He was introduced as "the elected president of FIFA" but the Sepp Blatter who sat in front of reporters on Monday, shortly after receiving an eight-year ban from soccer, appeared very different to the confident man who had led the sport's global governing body for 17 years.
Blatter looked pale and frail, unusually unshaven and with a plaster below his right eye; the tribulations of the past months, which had seen him suspended pending a FIFA ethics investigation and placed under criminal investigation in his homeland, seemed to have taken their toll on the 79-year-old Swiss. His message contained some defiance: he vowed to fight the ban, insisted he had done no wrong and hit out at those who had questioned his integrity and honesty.
He even ended the press conference, held symbolically at FIFA's old headquarters, with Arnold Schwarzenegger's old line: "I'll be back." But, that touch of toughness aside, his tone was more one of hurt, self-pity and incomprehension. After a rambling introduction, with a reference to late South African leader Nelson Mandela, he began a statement that sounded initially like an apology but ended as something very different.

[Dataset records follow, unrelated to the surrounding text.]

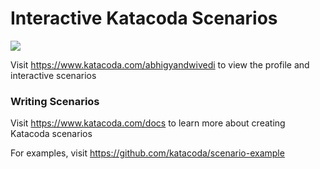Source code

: # Interactive Katacoda Scenarios

[![](http://shields.katacoda.com/katacoda/abhigyandwivedi/count.svg)](https://www.katacoda.com/abhigyandwivedi "Get your profile on Katacoda.com")

Visit https://www.katacoda.com/abhigyandwivedi to view the profile and interactive scenarios

### Writing Scenarios
Visit https://www.katacoda.com/docs to learn more about creating Katacoda scenarios

For examples, visit https://github.com/katacoda/scenario-example
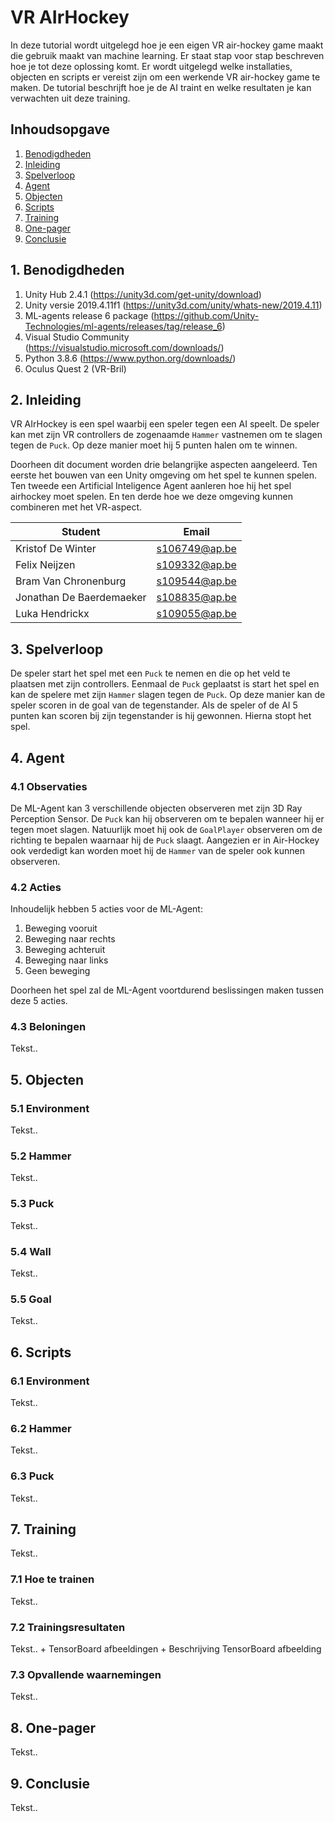 # VR AIrHockey

In deze tutorial wordt uitgelegd hoe je een eigen VR air-hockey game maakt die gebruik maakt van machine learning. Er staat stap voor stap beschreven hoe je tot deze oplossing komt. Er wordt uitgelegd welke installaties, objecten en scripts er vereist zijn om een werkende VR air-hockey game te maken. De tutorial beschrijft hoe je de AI traint en welke resultaten je kan verwachten uit deze training.

## Inhoudsopgave

1. [Benodigdheden](#1-benodigdheden)
1. [Inleiding](#2-inleiding)
1. [Spelverloop](#3-spelverloop)
1. [Agent](#4-agent)
1. [Objecten](#5-objecten)
1. [Scripts](#6-scripts)
1. [Training](#7-training)
1. [One-pager](#8-one-pager)
1. [Conclusie](#9-conclusie)

## 1. Benodigdheden

1. Unity Hub 2.4.1 (<https://unity3d.com/get-unity/download>)
1. Unity versie 2019.4.11f1 (<https://unity3d.com/unity/whats-new/2019.4.11>)
1. ML-agents release 6 package (<https://github.com/Unity-Technologies/ml-agents/releases/tag/release_6>)
1. Visual Studio Community  (<https://visualstudio.microsoft.com/downloads/>)
1. Python 3.8.6 (<https://www.python.org/downloads/>)
1. Oculus Quest 2 (VR-Bril)

## 2. Inleiding

VR AIrHockey is een spel waarbij een speler tegen een AI speelt. De speler kan met zijn VR controllers de zogenaamde `Hammer` vastnemen om te slagen tegen de `Puck`. Op deze manier moet hij 5 punten halen om te winnen.

Doorheen dit document worden drie belangrijke aspecten aangeleerd. Ten eerste het bouwen van een Unity omgeving om het spel te kunnen spelen. Ten tweede een Artificial Inteligence Agent aanleren hoe hij het spel airhockey moet spelen. En ten derde hoe we deze omgeving kunnen combineren met het VR-aspect.

|          Student         |      Email      |
|--------------------------|:---------------:|
| Kristof De Winter        | s106749@ap.be   |
| Felix Neijzen            | s109332@ap.be   |
| Bram Van Chronenburg     | s109544@ap.be   |
| Jonathan De Baerdemaeker | s108835@ap.be   |
| Luka Hendrickx           | s109055@ap.be   |

## 3. Spelverloop

De speler start het spel met een `Puck` te nemen en die op het veld te plaatsen met zijn controllers. Eenmaal de `Puck` geplaatst is start het spel en kan de spelere met zijn `Hammer` slagen tegen de `Puck`. Op deze manier kan de speler scoren in de goal van de tegenstander. Als de speler of de AI 5 punten kan scoren bij zijn tegenstander is hij gewonnen. Hierna stopt het spel.

## 4. Agent

### 4.1 Observaties

De ML-Agent kan 3 verschillende objecten observeren met zijn 3D Ray Perception Sensor. De `Puck` kan hij observeren om te bepalen wanneer hij er tegen moet slagen. Natuurlijk moet hij ook de `GoalPlayer` observeren om de richting te bepalen waarnaar hij de `Puck` slaagt. Aangezien er in Air-Hockey ook verdedigt kan worden moet hij de `Hammer` van de speler ook kunnen observeren.

### 4.2 Acties

Inhoudelijk hebben 5 acties voor de ML-Agent:

1. Beweging vooruit
1. Beweging naar rechts
1. Beweging achteruit
1. Beweging naar links
1. Geen beweging

Doorheen het spel zal de ML-Agent voortdurend beslissingen maken tussen deze 5 acties.

### 4.3 Beloningen

Tekst..

## 5. Objecten

### 5.1 Environment

Tekst..

### 5.2 Hammer

Tekst..

### 5.3 Puck

Tekst..

### 5.4 Wall

Tekst..

### 5.5 Goal

Tekst..

## 6. Scripts

### 6.1 Environment

Tekst..

### 6.2 Hammer

Tekst..

### 6.3 Puck

Tekst..

## 7. Training

Tekst..

### 7.1 Hoe te trainen

Tekst..

### 7.2 Trainingsresultaten

Tekst.. + TensorBoard afbeeldingen + Beschrijving TensorBoard afbeelding

### 7.3 Opvallende waarnemingen

Tekst..

## 8. One-pager

Tekst..

## 9. Conclusie

Tekst..
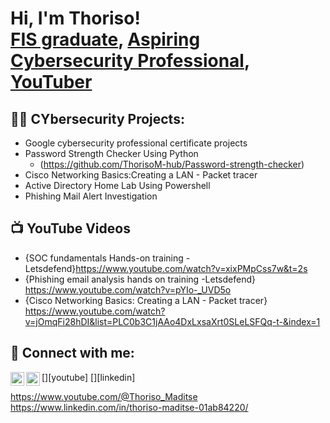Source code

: <h1>Hi, I'm Thoriso! <br/><a href="https://github.com/ThorisoM-hub/ThorisoM-hub">FIS graduate</a>, <a href="https://www.linkedin.com/in/joshmadakor/">Aspiring Cybersecurity Professional</a>, <a href="https://www.youtube.com/@Thoriso_Maditse">YouTuber</a></h1>

<h2>👨‍💻 CYbersecurity Projects:</h2>

- Google cybersecurity professional certificate projects
- Password Strength Checker Using Python
    - (https://github.com/ThorisoM-hub/Password-strength-checker)
- Cisco Networking Basics:Creating a LAN - Packet tracer
- Active Directory Home Lab Using Powershell
- Phishing Mail Alert Investigation  



  
  



<h2>📺 YouTube Videos</h2>

- {SOC fundamentals Hands-on training - Letsdefend}https://www.youtube.com/watch?v=xixPMpCss7w&t=2s
-  {Phishing email analysis hands on training -Letsdefend} https://www.youtube.com/watch?v=pYIo-_UVD5o
- {Cisco Networking Basics: Creating a LAN - Packet tracer} https://www.youtube.com/watch?v=jOmqFi28hDI&list=PLC0b3C1jAAo4DxLxsaXrt0SLeLSFQq-t-&index=1

<h2> 🤳 Connect with me:</h2>

[<img align="left" alt="Thoriso Maditse | YouTube" width="22px" src="https://cdn.jsdelivr.net/npm/simple-icons@v3/icons/youtube.svg" />][youtube]
[<img align="left" alt="Thorisomaditse | LinkedIn" width="22px" src="https://cdn.jsdelivr.net/npm/simple-icons@v3/icons/linkedin.svg" />][linkedin]

https://www.youtube.com/@Thoriso_Maditse
https://www.linkedin.com/in/thoriso-maditse-01ab84220/



<!--
**joshmadakor1/joshmadakor1** is a ✨ _special_ ✨ repository because its `README.md` (this file) appears on your GitHub profile.

Here are some ideas to get you started:

- 🔭 I’m currently working on ...
- 🌱 I’m currently learning ...
- 👯 I’m looking to collaborate on ...
- 🤔 I’m looking for help with ...
- 💬 Ask me about ...
- 📫 How to reach me: ...
- 😄 Pronouns: ...
- ⚡ Fun fact: ...
-->
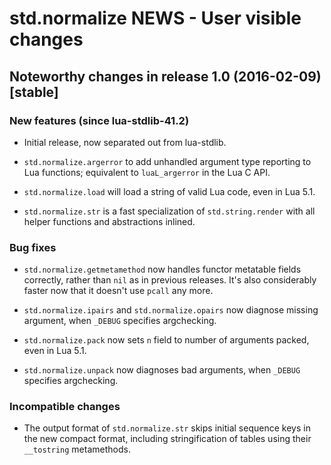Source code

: # std.normalize NEWS - User visible changes

## Noteworthy changes in release 1.0 (2016-02-09) [stable]

### New features (since lua-stdlib-41.2)

  - Initial release, now separated out from lua-stdlib.

  - `std.normalize.argerror` to add unhandled argument type reporting
    to Lua functions; equivalent to `luaL_argerror` in the Lua C API.

  - `std.normalize.load` will load a string of valid Lua code, even in
    Lua 5.1.

  - `std.normalize.str` is a fast specialization of `std.string.render`
    with all helper functions and abstractions inlined.

### Bug fixes

  - `std.normalize.getmetamethod` now handles functor metatable
    fields correctly, rather than `nil` as in previous releases.  It's
    also considerably faster now that it doesn't use `pcall` any more.

  - `std.normalize.ipairs` and `std.normalize.opairs` now diagnose
    missing argument, when `_DEBUG` specifies argchecking.

  - `std.normalize.pack` now sets `n` field to number of arguments
    packed, even in Lua 5.1.

  - `std.normalize.unpack` now diagnoses bad arguments, when `_DEBUG`
    specifies argchecking.

### Incompatible changes

  - The output format of `std.normalize.str` skips initial sequence keys
    in the new compact format, including stringification of tables using
    their `__tostring` metamethods.
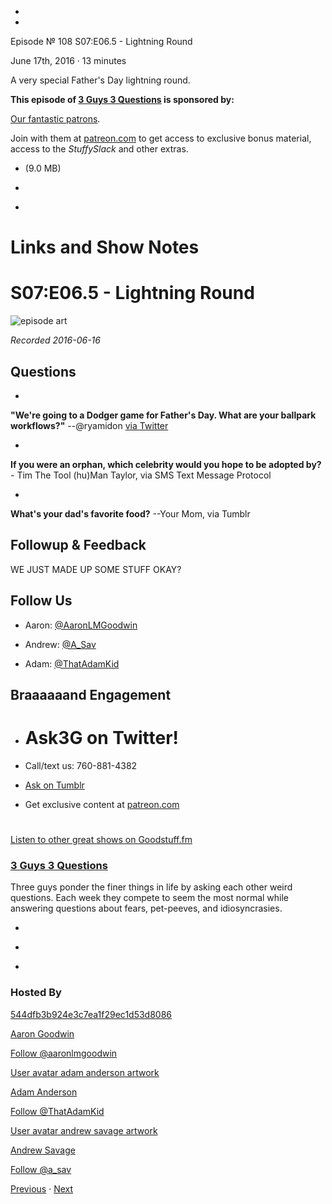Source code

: -

-

Episode № 108 S07:E06.5 - Lightning Round

June 17th, 2016 · 13 minutes

A very special Father's Day lightning round.

**This episode of [3 Guys 3 Questions](/3g3q) is sponsored by:**

[Our fantastic patrons](http://www.patreon.com/3g3q).

Join with them at [patreon.com](http://www.patreon.com/3g3q) to get access to exclusive bonus material, access to the _StuffySlack_ and other extras.

- [](http://podcasts-1.feedpress.co/13789/3G3Q%20-%20S07E06_5.mp3)(9.0 MB)

- [](http://twitter.com/intent/tweet?text=3%20Guys%203%20Questions%20%E2%84%96%20108%20on%20@goodstuff_fm%20-%20http://goodstuff.fm/3g3q/108)

- [](http://www.facebook.com/sharer/sharer.php?u=http://goodstuff.fm/3g3q/108)

# Links and Show Notes

# S07:E06.5 - Lightning Round

![episode art](http://l.gdwn.co/1tmi.jpg)

_Recorded 2016-06-16_

## Questions

-

**"We're going to a Dodger game for Father's Day. What are your ballpark workflows?"** --@ryamidon [via Twitter](https://twitter.com/ryamidon/status/743533732993196033)

-

**If you were an orphan, which celebrity would you hope to be adopted by?** - Tim The Tool (hu)Man Taylor, via SMS Text Message Protocol

-

**What's your dad's favorite food?** --Your Mom, via Tumblr

## Followup & Feedback

WE JUST MADE UP SOME STUFF OKAY?

## Follow Us

- Aaron: [@AaronLMGoodwin](http://twitter.com/aaronlmgoodwin)

- Andrew: [@A_Sav](http://twitter.com/a_sav)

- Adam: [@ThatAdamKid](http://twitter.com/thatadamkid)

## Braaaaaand Engagement

- # Ask3G on Twitter!

- Call/text us: 760-881-4382

- [Ask on Tumblr](http://3g3q.co/ask)

- Get exclusive content at [patreon.com](http://www.patreon.com/3g3q)

#

[Listen to other great shows on Goodstuff.fm](http://www.goodstuff.fm)

### [3 Guys 3 Questions](/3g3q)

Three guys ponder the finer things in life by asking each other weird questions. Each week they compete to seem the most normal while answering questions about fears, pet-peeves, and idiosyncrasies.

- [](https://itunes.apple.com/us/podcast/3-guys-3-questions/id914129482)

- [](http://feed.3g3q.co/)

- [](mailto:3guys3questions@gmail.com?cc=sponsorship%40goodstuff.fm&subject=%5BGoodStuff%20FM%5D%20Sponsorship%20Inquiry%20for%203%20Guys%203%20Questions)

### Hosted By

[544dfb3b924e3c7ea1f29ec1d53d8086](/people/aaron-goodwin)[](http://gravatar.com/avatar/544dfb3b924e3c7ea1f29ec1d53d8086.png?s=300&r=pg)

[Aaron Goodwin](/people/aaron-goodwin)

[Follow @aaronlmgoodwin](https://twitter.com/aaronlmgoodwin)

[User avatar adam anderson artwork](/people/adam-anderson)[](https://goodstuffs3.s3.amazonaws.com/uploads/user/avatar/89/user_avatar_adam-anderson_artwork.png)

[Adam Anderson](/people/adam-anderson)

[Follow @ThatAdamKid](https://twitter.com/ThatAdamKid)

[User avatar andrew savage artwork](/people/andrew-savage)[](https://goodstuffs3.s3.amazonaws.com/uploads/user/avatar/95/user_avatar_andrew-savage_artwork.png)

[Andrew Savage](/people/andrew-savage)

[Follow @a_sav](https://twitter.com/a_sav)

[Previous](/3g3q/107) · [Next](/3g3q/109)
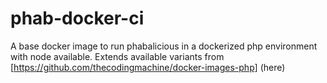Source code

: # phab-docker-ci

A base docker image to run phabalicious in a dockerized php environment with node available. Extends available variants from [https://github.com/thecodingmachine/docker-images-php] (here)
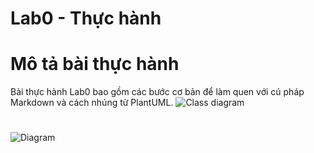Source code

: # Lab0 - Thực hành
# Mô tả bài thực hành
Bài thực hành Lab0 bao gồm các bước cơ bản để làm quen với cú pháp Markdown và cách nhúng từ PlantUML.
![Class diagram](https://www.planttext.com/api/plantuml/png/V5D1JiCm4Bpx5KkEIAterGTKr4G5qLQ8-WDBwiQMahNKE0U4U0JY1Hnv0H8zS82Fv0LyWRXDOmSgRfxnxkpihlsz_HYN5ZUsAd9sif9hJH9kaucuM4nd2QGvbYLZdhXMcAfBf0mU6827Lp47JTPnGXA7qcuqPGuc1Uey9EPecxGgf6AD4wNxZ2IX37hoCRGH6_8cMX1OM6Hu7wDrB8SLMddKQqzHA2Gb3D9UiuE1wl4wNQIlj3H2ko6iSuExk1jL6Sg4gj8W-bXVyohjjURnlpx4fb4DyDBCNC4EJpKUtFIRTdbjmxyacWwgM8Oh4PZkT3mJo3glHlHkMnF2K3Tk_tgYKGI3mJb4PyFXQTJjayFNK_t-Pjc12EEQezyI1-lEOCtd2_qD7-raWt5oI5MzVKKMS6tnVKBKJeF37Hh8wkrpmTXOqihzZ1y0003__mC0)
#
![Diagram](https://www.planttext.com/api/plantuml/png/P90nQiCm58PtdU8datC5UqYWIw7GfRb0Y1r9O3-7IEq5CeOGGkT2WkcGJ8LsgJLqUA7tq0bwXRuO2YxH89x4_przUZ_XQ-pyTEaVgr9rXKhlzVTR32yMEN-Inip4i26us3Q4XOdjiSea9CKhWRZr64mCdoeyyRw6jZ5iONXFUf0fEqVoq0Dntd437yCpoTuUBFoobZTwr6W8Rmf2SiFlGmLPwUIyaeoBOOVoejPqfxvEKRe2oPtX3z9_KEVKZrq92aUvdQlqLkvMOYG_NIEVae7ZmypyfwzCCnbOlL1ZQNAPtYy0003__mC0)
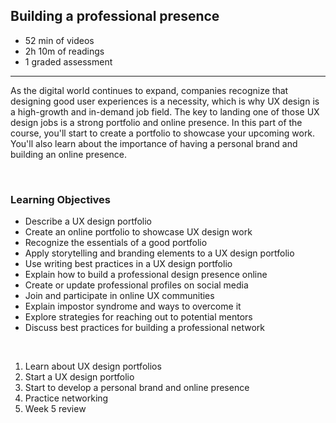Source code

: ## Building a professional presence

- 52 min of videos
- 2h 10m of readings
- 1 graded assessment

<hr>

As the digital world continues to expand, companies recognize that designing good user experiences is a necessity, which is why UX design is a high-growth and in-demand job field. The key to landing one of those UX design jobs is a strong portfolio and online presence. In this part of the course, you'll start to create a portfolio to showcase your upcoming work. You'll also learn about the importance of having a personal brand and building an online presence.

<br>

### Learning Objectives

- Describe a UX design portfolio
- Create an online portfolio to showcase UX design work
- Recognize the essentials of a good portfolio
- Apply storytelling and branding elements to a UX design portfolio
- Use writing best practices in a UX design portfolio
- Explain how to build a professional design presence online
- Create or update professional profiles on social media
- Join and participate in online UX communities
- Explain impostor syndrome and ways to overcome it
- Explore strategies for reaching out to potential mentors
- Discuss best practices for building a professional network

<br>

1. Learn about UX design portfolios 
2. Start a UX design portfolio 
3. Start to develop a personal brand and online presence
4. Practice networking
5. Week 5 review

"I'm really sorry. I'm sorry. I am sorry that I am still somewhere a punching ball. I'm sorry that I'm, as president of FIFA, this punching ball. I'm sorry for football," he said. "I am sorry for the 400-plus FIFA members who work there. I'm sorry. I am sorry about how I am treated in this world of humanitarian qualities. I'm sorry for the Federation Internationale de Football Association. "But I'm also sorry about me, how I'm treated in this world." Blatter, who spent a week in hospital in November, after which he said he had been close to death, sat with his daughter Corinne throughout the media conference.